:: Source records
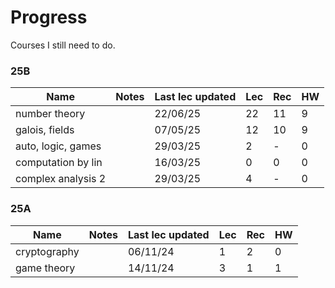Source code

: # Progress

Courses I still need to do.

### 25B

| Name               | Notes | Last lec updated | Lec | Rec | HW |
|--------------------|-------|------------------|-----|-----|----|
| number theory      |       | 22/06/25         | 22  | 11  | 9  |
| galois, fields     |       | 07/05/25         | 12  | 10  | 9  |
| auto, logic, games |       | 29/03/25         | 2   | -   | 0  |
| computation by lin |       | 16/03/25         | 0   | 0   | 0  |
| complex analysis 2 |       | 29/03/25         | 4   | -   | 0  |

### 25A

| Name         | Notes | Last lec updated | Lec | Rec | HW |
|--------------|-------|------------------|-----|-----|----|
| cryptography |       | 06/11/24         | 1   | 2   | 0  |
| game theory  |       | 14/11/24         | 3   | 1   | 1  |
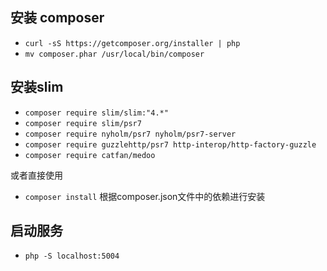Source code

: ## 安装 composer
* `curl -sS https://getcomposer.org/installer | php`
* `mv composer.phar /usr/local/bin/composer`

## 安装slim
* `composer require slim/slim:"4.*"`
* `composer require slim/psr7`
* `composer require nyholm/psr7 nyholm/psr7-server`
* `composer require guzzlehttp/psr7 http-interop/http-factory-guzzle`
* `composer require catfan/medoo`

或者直接使用
* `composer install` 根据composer.json文件中的依赖进行安装

## 启动服务
* `php -S localhost:5004`
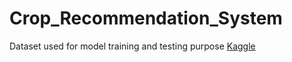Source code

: # Crop_Recommendation_System
Dataset used for model training and testing purpose
[Kaggle](https://www.kaggle.com/datasets/prasanshasatpathy/soil-types?resource=download)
::::
**Your assignment**
Pictures stay out; repeat all the rest of the records exactly.

**Written answer**
Source code

: # Progress

Courses I still need to do.

### 25B

| Name               | Notes | Last lec updated | Lec | Rec | HW |
|--------------------|-------|------------------|-----|-----|----|
| number theory      |       | 22/06/25         | 22  | 11  | 9  |
| galois, fields     |       | 07/05/25         | 12  | 10  | 9  |
| auto, logic, games |       | 29/03/25         | 2   | -   | 0  |
| computation by lin |       | 16/03/25         | 0   | 0   | 0  |
| complex analysis 2 |       | 29/03/25         | 4   | -   | 0  |

### 25A

| Name         | Notes | Last lec updated | Lec | Rec | HW |
|--------------|-------|------------------|-----|-----|----|
| cryptography |       | 06/11/24         | 1   | 2   | 0  |
| game theory  |       | 14/11/24         | 3   | 1   | 1  |
Source code

: ## 安装 composer
* `curl -sS https://getcomposer.org/installer | php`
* `mv composer.phar /usr/local/bin/composer`

## 安装slim
* `composer require slim/slim:"4.*"`
* `composer require slim/psr7`
* `composer require nyholm/psr7 nyholm/psr7-server`
* `composer require guzzlehttp/psr7 http-interop/http-factory-guzzle`
* `composer require catfan/medoo`

或者直接使用
* `composer install` 根据composer.json文件中的依赖进行安装

## 启动服务
* `php -S localhost:5004`
Source code

: # Crop_Recommendation_System
Dataset used for model training and testing purpose
[Kaggle](https://www.kaggle.com/datasets/prasanshasatpathy/soil-types?resource=download)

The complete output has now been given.